▸ Aim of the exercise
Search the records for the word "documentclass" and copy each line in which it appears.
┄┄┄┄┄┄
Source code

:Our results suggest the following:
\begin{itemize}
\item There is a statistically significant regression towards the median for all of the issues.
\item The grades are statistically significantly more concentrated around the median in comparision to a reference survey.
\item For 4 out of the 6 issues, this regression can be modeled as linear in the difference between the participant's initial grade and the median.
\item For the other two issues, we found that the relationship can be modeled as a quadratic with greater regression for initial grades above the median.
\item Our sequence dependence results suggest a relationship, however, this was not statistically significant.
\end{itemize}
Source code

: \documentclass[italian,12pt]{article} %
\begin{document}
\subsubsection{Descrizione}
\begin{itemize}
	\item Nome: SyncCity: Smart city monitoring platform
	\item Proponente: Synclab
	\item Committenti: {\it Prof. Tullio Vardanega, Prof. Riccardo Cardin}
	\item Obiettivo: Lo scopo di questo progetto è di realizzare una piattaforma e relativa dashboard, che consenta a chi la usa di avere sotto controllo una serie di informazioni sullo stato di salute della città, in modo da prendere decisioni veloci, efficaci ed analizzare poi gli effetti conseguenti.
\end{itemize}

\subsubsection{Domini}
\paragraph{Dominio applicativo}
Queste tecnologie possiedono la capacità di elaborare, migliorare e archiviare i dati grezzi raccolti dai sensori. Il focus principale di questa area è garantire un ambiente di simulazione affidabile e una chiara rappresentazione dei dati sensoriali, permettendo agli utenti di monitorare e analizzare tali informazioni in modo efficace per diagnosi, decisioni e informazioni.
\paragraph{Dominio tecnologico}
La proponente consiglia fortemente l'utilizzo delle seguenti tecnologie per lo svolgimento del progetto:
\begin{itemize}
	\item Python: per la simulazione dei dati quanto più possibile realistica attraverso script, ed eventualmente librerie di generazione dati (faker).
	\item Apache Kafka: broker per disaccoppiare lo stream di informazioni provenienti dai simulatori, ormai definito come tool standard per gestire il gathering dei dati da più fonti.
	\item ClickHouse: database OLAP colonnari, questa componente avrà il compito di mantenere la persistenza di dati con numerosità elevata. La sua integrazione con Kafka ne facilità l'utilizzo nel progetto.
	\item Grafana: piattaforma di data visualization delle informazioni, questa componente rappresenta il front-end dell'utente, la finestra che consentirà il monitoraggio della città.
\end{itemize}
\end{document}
┄┄┄┄┄┄
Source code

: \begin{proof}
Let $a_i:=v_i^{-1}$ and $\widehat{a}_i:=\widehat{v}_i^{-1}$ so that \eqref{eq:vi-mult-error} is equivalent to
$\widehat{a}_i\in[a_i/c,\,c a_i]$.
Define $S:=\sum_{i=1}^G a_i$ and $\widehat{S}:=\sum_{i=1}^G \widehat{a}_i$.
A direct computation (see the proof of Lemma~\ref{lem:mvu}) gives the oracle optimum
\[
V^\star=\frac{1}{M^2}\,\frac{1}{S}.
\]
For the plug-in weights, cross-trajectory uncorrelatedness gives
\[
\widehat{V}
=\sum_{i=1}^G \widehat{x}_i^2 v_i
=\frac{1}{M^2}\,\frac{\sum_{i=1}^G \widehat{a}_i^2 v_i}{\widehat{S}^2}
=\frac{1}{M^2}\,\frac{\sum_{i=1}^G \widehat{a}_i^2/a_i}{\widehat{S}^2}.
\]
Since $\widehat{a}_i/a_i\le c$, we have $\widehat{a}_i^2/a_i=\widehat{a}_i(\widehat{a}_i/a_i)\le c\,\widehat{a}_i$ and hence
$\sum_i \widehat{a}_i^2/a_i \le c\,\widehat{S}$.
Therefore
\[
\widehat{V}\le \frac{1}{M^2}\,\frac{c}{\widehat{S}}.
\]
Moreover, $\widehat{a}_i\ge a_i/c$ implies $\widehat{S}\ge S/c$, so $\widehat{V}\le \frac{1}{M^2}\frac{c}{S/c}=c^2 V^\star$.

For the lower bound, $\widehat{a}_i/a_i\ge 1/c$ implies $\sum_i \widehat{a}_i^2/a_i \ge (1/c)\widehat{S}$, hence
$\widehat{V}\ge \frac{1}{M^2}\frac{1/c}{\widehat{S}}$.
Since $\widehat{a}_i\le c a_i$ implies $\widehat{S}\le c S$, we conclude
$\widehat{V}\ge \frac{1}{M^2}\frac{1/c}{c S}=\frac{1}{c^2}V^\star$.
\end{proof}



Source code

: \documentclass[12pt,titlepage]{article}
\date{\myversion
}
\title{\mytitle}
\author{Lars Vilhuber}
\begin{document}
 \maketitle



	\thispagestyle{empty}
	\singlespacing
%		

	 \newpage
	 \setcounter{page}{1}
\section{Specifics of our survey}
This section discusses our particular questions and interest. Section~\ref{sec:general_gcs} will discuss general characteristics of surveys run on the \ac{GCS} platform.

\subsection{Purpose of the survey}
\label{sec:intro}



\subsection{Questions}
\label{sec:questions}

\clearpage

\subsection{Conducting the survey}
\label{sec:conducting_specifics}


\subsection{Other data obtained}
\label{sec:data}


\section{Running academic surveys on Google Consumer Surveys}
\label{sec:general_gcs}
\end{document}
┄┄┄┄┄┄
▸ Task answer
: \documentclass[italian,12pt]{article} %
: \documentclass[12pt,titlepage]{article}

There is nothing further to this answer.